Print the data below exactly as it appears.

*** THE INPUT ***

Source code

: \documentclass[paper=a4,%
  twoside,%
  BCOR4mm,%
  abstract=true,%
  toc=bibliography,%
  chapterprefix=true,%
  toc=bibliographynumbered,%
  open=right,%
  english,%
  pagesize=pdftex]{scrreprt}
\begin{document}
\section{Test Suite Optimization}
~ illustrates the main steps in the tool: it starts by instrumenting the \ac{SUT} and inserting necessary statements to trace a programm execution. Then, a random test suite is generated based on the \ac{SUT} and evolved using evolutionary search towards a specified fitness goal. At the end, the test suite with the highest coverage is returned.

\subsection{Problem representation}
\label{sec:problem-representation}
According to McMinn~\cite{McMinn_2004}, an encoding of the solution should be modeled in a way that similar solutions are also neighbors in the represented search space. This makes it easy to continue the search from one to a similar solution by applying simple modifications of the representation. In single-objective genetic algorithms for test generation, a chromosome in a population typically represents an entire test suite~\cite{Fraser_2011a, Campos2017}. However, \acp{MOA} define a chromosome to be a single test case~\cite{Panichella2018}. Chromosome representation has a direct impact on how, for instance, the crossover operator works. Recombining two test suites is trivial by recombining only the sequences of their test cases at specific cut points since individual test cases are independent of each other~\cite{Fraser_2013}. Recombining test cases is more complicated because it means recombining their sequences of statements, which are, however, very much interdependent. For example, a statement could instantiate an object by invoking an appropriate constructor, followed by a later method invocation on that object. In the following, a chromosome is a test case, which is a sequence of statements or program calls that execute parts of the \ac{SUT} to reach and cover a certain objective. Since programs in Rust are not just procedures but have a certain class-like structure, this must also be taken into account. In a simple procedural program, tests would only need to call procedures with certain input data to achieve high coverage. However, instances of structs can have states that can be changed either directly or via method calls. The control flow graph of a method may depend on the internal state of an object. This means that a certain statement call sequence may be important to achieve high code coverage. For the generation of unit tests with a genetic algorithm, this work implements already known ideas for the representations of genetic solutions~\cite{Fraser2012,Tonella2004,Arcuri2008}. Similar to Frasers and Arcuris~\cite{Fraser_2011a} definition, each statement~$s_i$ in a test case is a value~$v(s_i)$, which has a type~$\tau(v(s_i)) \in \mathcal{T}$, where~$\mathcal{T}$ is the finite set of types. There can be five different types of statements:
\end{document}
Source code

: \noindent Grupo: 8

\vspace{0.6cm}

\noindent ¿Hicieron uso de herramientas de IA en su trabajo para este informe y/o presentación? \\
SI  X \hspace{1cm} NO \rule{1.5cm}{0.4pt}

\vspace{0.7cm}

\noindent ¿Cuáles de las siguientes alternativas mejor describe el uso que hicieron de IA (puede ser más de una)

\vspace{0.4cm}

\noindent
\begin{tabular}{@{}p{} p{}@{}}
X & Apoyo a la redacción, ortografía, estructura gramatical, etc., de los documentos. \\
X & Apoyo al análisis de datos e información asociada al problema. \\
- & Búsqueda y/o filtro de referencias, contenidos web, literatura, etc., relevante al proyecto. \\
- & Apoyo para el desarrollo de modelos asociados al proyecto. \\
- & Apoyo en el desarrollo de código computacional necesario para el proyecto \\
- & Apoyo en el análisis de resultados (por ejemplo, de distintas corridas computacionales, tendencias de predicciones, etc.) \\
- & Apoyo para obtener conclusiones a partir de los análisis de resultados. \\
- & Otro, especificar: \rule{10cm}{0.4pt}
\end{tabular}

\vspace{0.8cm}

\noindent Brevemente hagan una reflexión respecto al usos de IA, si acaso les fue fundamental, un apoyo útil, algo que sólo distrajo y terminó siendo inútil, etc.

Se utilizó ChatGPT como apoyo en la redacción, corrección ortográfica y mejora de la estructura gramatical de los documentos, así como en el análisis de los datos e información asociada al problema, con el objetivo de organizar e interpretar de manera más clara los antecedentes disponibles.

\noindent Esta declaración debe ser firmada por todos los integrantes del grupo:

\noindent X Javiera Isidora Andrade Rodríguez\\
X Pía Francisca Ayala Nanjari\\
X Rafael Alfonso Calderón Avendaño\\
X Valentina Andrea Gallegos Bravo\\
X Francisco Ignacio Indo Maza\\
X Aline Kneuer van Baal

***

ANSWER TO THIS EXERCISE:
Source code

: \documentclass[paper=a4,%
  twoside,%
  BCOR4mm,%
  abstract=true,%
  toc=bibliography,%
  chapterprefix=true,%
  toc=bibliographynumbered,%
  open=right,%
  english,%
  pagesize=pdftex]{scrreprt}
\begin{document}
\section{Test Suite Optimization}
~ illustrates the main steps in the tool: it starts by instrumenting the \ac{SUT} and inserting necessary statements to trace a programm execution. Then, a random test suite is generated based on the \ac{SUT} and evolved using evolutionary search towards a specified fitness goal. At the end, the test suite with the highest coverage is returned.

\subsection{Problem representation}
\label{sec:problem-representation}
According to McMinn~\cite{McMinn_2004}, an encoding of the solution should be modeled in a way that similar solutions are also neighbors in the represented search space. This makes it easy to continue the search from one to a similar solution by applying simple modifications of the representation. In single-objective genetic algorithms for test generation, a chromosome in a population typically represents an entire test suite~\cite{Fraser_2011a, Campos2017}. However, \acp{MOA} define a chromosome to be a single test case~\cite{Panichella2018}. Chromosome representation has a direct impact on how, for instance, the crossover operator works. Recombining two test suites is trivial by recombining only the sequences of their test cases at specific cut points since individual test cases are independent of each other~\cite{Fraser_2013}. Recombining test cases is more complicated because it means recombining their sequences of statements, which are, however, very much interdependent. For example, a statement could instantiate an object by invoking an appropriate constructor, followed by a later method invocation on that object. In the following, a chromosome is a test case, which is a sequence of statements or program calls that execute parts of the \ac{SUT} to reach and cover a certain objective. Since programs in Rust are not just procedures but have a certain class-like structure, this must also be taken into account. In a simple procedural program, tests would only need to call procedures with certain input data to achieve high coverage. However, instances of structs can have states that can be changed either directly or via method calls. The control flow graph of a method may depend on the internal state of an object. This means that a certain statement call sequence may be important to achieve high code coverage. For the generation of unit tests with a genetic algorithm, this work implements already known ideas for the representations of genetic solutions~\cite{Fraser2012,Tonella2004,Arcuri2008}. Similar to Frasers and Arcuris~\cite{Fraser_2011a} definition, each statement~$s_i$ in a test case is a value~$v(s_i)$, which has a type~$\tau(v(s_i)) \in \mathcal{T}$, where~$\mathcal{T}$ is the finite set of types. There can be five different types of statements:
\end{document}
Source code

: \noindent Grupo: 8

\vspace{0.6cm}

\noindent ¿Hicieron uso de herramientas de IA en su trabajo para este informe y/o presentación? \\
SI  X \hspace{1cm} NO \rule{1.5cm}{0.4pt}

\vspace{0.7cm}

\noindent ¿Cuáles de las siguientes alternativas mejor describe el uso que hicieron de IA (puede ser más de una)

\vspace{0.4cm}

\noindent
\begin{tabular}{@{}p{} p{}@{}}
X & Apoyo a la redacción, ortografía, estructura gramatical, etc., de los documentos. \\
X & Apoyo al análisis de datos e información asociada al problema. \\
- & Búsqueda y/o filtro de referencias, contenidos web, literatura, etc., relevante al proyecto. \\
- & Apoyo para el desarrollo de modelos asociados al proyecto. \\
- & Apoyo en el desarrollo de código computacional necesario para el proyecto \\
- & Apoyo en el análisis de resultados (por ejemplo, de distintas corridas computacionales, tendencias de predicciones, etc.) \\
- & Apoyo para obtener conclusiones a partir de los análisis de resultados. \\
- & Otro, especificar: \rule{10cm}{0.4pt}
\end{tabular}

\vspace{0.8cm}

\noindent Brevemente hagan una reflexión respecto al usos de IA, si acaso les fue fundamental, un apoyo útil, algo que sólo distrajo y terminó siendo inútil, etc.

Se utilizó ChatGPT como apoyo en la redacción, corrección ortográfica y mejora de la estructura gramatical de los documentos, así como en el análisis de los datos e información asociada al problema, con el objetivo de organizar e interpretar de manera más clara los antecedentes disponibles.

\noindent Esta declaración debe ser firmada por todos los integrantes del grupo:

\noindent X Javiera Isidora Andrade Rodríguez\\
X Pía Francisca Ayala Nanjari\\
X Rafael Alfonso Calderón Avendaño\\
X Valentina Andrea Gallegos Bravo\\
X Francisco Ignacio Indo Maza\\
X Aline Kneuer van Baal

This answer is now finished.